ハイテク旅客機「ボーイング787」は、2011年秋から商業運行が始まった。ところが、今年になって、米国や日本で燃料漏れなどのトラブルが続発したため、運行をストップさせて原因究明に当たっている。
機体の軽量化のための炭素繊維複合材は東レが開発、主翼・タイヤ・電子部品など製造の35%に日本企業が参加。日航、全日空はいち早く新鋭機の運行を進めていた。
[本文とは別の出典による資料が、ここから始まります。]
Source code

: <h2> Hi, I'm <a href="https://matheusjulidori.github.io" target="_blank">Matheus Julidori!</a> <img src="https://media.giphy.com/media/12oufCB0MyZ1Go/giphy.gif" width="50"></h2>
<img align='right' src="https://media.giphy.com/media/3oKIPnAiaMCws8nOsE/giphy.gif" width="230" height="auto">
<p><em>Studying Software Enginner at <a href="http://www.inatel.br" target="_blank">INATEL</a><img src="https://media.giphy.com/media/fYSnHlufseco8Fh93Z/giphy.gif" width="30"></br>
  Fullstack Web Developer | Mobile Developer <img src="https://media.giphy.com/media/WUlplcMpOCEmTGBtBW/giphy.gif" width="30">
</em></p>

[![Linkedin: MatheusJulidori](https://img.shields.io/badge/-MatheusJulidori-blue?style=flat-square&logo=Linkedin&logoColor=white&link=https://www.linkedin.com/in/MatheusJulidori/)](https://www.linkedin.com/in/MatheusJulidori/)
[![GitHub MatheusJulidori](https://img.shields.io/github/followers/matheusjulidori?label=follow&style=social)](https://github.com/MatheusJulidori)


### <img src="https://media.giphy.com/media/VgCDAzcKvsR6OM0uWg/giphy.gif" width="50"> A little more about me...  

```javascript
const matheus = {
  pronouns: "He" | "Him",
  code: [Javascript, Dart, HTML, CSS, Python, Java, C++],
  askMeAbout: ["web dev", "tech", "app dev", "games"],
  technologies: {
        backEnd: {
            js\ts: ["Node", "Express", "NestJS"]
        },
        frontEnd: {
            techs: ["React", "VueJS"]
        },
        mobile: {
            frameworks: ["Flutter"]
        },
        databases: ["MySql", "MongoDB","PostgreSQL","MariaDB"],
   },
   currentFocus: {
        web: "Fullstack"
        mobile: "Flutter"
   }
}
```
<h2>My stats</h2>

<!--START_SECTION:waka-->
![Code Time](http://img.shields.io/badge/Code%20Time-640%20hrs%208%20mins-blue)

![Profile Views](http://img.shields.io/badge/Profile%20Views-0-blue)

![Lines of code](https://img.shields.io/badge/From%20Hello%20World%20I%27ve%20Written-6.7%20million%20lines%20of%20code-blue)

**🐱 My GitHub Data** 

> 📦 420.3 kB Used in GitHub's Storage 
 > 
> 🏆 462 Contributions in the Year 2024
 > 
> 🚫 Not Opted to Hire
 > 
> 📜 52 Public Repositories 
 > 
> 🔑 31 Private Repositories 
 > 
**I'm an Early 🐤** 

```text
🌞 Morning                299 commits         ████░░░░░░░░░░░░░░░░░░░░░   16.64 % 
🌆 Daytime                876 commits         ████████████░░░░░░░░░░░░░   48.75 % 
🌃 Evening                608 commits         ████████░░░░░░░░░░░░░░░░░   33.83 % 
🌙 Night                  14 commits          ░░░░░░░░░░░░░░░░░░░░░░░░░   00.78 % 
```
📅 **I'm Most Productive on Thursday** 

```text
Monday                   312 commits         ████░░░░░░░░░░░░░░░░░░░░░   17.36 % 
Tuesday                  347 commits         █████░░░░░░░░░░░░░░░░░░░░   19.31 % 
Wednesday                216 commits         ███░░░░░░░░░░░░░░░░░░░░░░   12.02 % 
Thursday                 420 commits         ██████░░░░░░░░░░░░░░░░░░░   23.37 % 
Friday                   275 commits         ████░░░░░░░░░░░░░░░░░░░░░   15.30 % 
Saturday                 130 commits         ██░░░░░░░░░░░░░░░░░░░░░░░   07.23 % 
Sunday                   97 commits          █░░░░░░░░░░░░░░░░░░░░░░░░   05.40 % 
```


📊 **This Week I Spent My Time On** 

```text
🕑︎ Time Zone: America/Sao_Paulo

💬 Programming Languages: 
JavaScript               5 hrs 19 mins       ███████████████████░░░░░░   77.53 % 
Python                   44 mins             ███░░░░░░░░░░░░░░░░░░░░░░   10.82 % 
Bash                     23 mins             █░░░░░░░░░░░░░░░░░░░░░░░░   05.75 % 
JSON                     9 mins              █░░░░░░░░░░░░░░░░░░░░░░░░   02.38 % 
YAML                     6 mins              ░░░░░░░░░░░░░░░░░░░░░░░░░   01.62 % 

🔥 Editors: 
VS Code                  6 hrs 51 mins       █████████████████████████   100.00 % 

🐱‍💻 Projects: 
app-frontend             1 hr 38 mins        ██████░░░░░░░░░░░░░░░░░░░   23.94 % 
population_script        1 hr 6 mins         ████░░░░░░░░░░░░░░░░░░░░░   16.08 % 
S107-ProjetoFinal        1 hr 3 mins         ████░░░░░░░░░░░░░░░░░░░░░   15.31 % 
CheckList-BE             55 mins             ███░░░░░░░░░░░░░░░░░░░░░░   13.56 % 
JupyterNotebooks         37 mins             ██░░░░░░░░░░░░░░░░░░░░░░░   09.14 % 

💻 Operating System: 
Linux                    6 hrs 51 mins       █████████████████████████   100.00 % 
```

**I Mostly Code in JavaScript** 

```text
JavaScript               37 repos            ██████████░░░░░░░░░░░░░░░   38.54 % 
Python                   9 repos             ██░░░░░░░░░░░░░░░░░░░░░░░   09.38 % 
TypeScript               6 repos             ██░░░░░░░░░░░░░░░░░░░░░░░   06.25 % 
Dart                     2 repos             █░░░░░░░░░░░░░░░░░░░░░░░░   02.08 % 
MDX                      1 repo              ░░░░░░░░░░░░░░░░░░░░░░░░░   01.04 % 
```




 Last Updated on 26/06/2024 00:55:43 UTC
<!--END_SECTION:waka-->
日経2月9日付朝刊特派員電は、「787機の運行停止が長期化する見通しになった。①原因究明②電池の認可条件見直し③設計の変更④運行認証――という4つのハードルが立ちはだかるためだ。……米運輸安全委員会は7日の記者会見で、熱暴走に至ったプロセスの一部を明らかにした。それによると電源を構成する8つの『セル』と呼ばれるリチウムイオン電池のうち1つがショート。これが隣接するセルにも広がり熱暴走が発生した。『電気飛行機』と言われる787では『フライ・バイ・ワイヤ』と呼ぶ高度な電子制御を採用。以前は油圧装置などで主翼などを動かしたが、電線1本で電気信号を介して操作する方式に変えた。設計変更には関係国の調整が必要だが、手間がかかる。一連の作業を経たうえで『1000%の安全が確認できれば』(ラフード米運輸長官)運行再開させる方針。787復活への道のりは長くなりそうだ」と現状報告していたが、事故の重大性を再認識させられた。
日航・全日空、部品生産企業にも深刻な影響
ボーイング社にとっては今後、日航など航空8社に引き渡し済みの49機の修理に加え、受注している約800機の生産ストップの大打撃を受けることになった。欧州エアバス社としのぎを削ってきたボーイング社には、まことにショッキングなことだ。もちろん、主力機を787機に移した日航、全日空の打撃も大きい。旧型機で当分運行せざるを得ないが、便数削減も心配されている。787機には日本の技術が貢献していただけに、日本経済にとっても深刻だ。「成長戦略には日本企業の技術力の輸出が不可欠。その大事な信用が失われると、戦略の練り直必要となる」と、経産省幹部が指摘(サンデー毎日2・3号)していたが、事故調査が半年いや1年も延びるようだったら、世界経済への影響は深刻だ。
三菱重工株など軒並み下落
経済専門紙の日経は、787機問題を原因究明だけでなく、世界経済への重大な影響について連日のように報じており、参考になる。同紙17日付朝刊は「部品各社、影響大きく」
との見出しで、ボーイング社と日本企業との密接な関係をコメントしている。一部を紹介すると――。「三菱重工業、川崎重工業、富士重工業3社で機体構造の35%を担当。東レは翼や胴体の部材として炭素繊維と樹脂の複合材を供給している。三菱重工は主翼の専門工場を名古屋に設置、2030年をメドに月産10機体制の準備を進めていた。今回の事故によって、先行きは不透明。このため、16日の株式市場は787機の部材を生産する日本企業の株価が軒並み3~6%も株価が下落した。各工場に在庫が増え、今後の動向に気をもんでいる」とレポートしている。ボーイング社の損害は膨大であり、世界経済を揺るがす様相を深めてきた。